Tuesday, March 2, 2010

Episode #84: Fixing the Filenames

Hal Helps Out

A friend of mine contacted me the other day with an interesting problem. She was trying to recover some files from the backup of an old BBS. In particular, she was trying to get at the attachments for various postings.

The attachment files were in a big directory, but the file names unhelpfully used an internal attachment ID number from the BBS. So we had file names like "attachment.43567". Now my friend also had a text file she extracted from the BBS that mapped attachment IDs to the real file names:

43567  sekrit plans.doc
44211 pizza-costs.xls

So the task was to take the file of "attachment ID to file name mappings" and use that to rename the files in the attachments directory to their correct file names.

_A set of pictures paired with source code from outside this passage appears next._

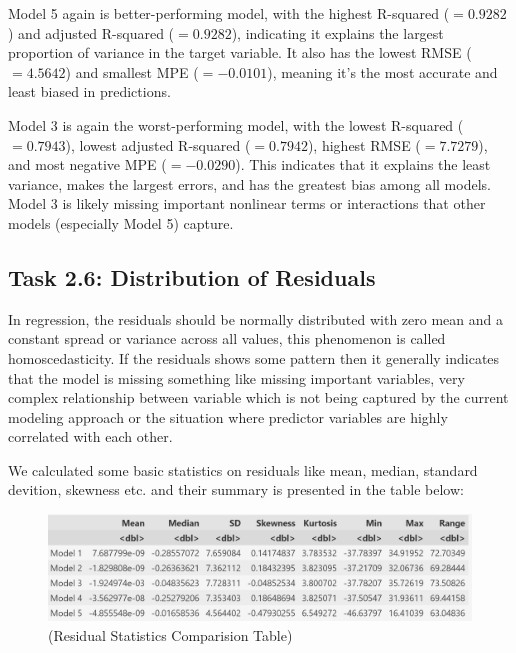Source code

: \documentclass[12pt,a4paper]{article}
\begin{document}
Model 5 again is better-performing model, 
with the highest R-squared ($= 0.9282$) and adjusted R-squared ($=0.9282$), indicating it explains the largest 
proportion of variance in the target variable. 
It also has the lowest RMSE ($=4.5642$) and smallest MPE ($=-0.0101$), 
meaning it's the most accurate and least biased in predictions.

Model 3 is again the worst-performing model, with the lowest R-squared ($=0.7943$), 
lowest adjusted R-squared ($=0.7942$), highest RMSE ($=7.7279$), and most negative MPE ($=-0.0290$). 
This indicates that it explains the least variance, makes the largest errors, 
and has the greatest bias among all models. Model 3 is likely missing important 
nonlinear terms or interactions that other models (especially Model 5) capture.

\subsection*{Task 2.6: Distribution of Residuals}


In regression, the
residuals should be normally distributed with 
zero mean and a constant spread or variance 
across all values, this phenomenon is called 
homoscedasticity. If the residuals shows some
pattern then it generally indicates that the model 
is missing something like missing important 
variables, very complex relationship between 
variable which is not being captured by the current
modeling approach or the situation where 
predictor variables are highly correlated with each
other.

We calculated some basic statistics on residuals
like mean, median, standard devition, skewness etc. and
their summary is presented in the table below: 

\begin{figure}[H]
  \centering
  \includegraphics[width=\textwidth]{y6.png}
  \caption{(Residual Statistics Comparision Table)}
  \label{fig:Comparision Table}
\end{figure}
\end{document}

I thought about it for a minute, and realized the solution was actually pretty straightforward:

$ while read id file; do mv attachment.$id "$file"; done <id-to-filename.txt

The trickiest part of the exercise was dealing with the file names that had spaces in them, like "sekrit plans.doc". Luckily the format of the input file was "ID filename", which meant that I could treat everything after the first whitespace as the file name. And this is exactly what the builtin "read" command will do for you: in this case it puts the first whitespace delimited token into the $id variable and then jams whatever is left over into the last "$file" variable. Once I got the right information into $file, it was simply a matter of making sure to quote this variable appropriately in the "mv" command inside the loop.

So there you go-- a quick one-liner for me, but a real time-saver for my friend. And possibly a real time-sink for Tim and Ed as they try and figure out how to do this in their shells. Let's see, shall we?

Ed Frustrates Hal
Sorry, Hal, but this one just isn't crushing for me. I know that disappoints you, but sometimes (on fairly rare occasions) we don't have to work too hard to coax little cmd.exe to do what we want. It does take two little tricks, though, but nothing too freakish.

Here's the fu:
C:\> for /f "tokens=1,*" %i in (id_to_filename.txt) do @copy attachment.%i "%j"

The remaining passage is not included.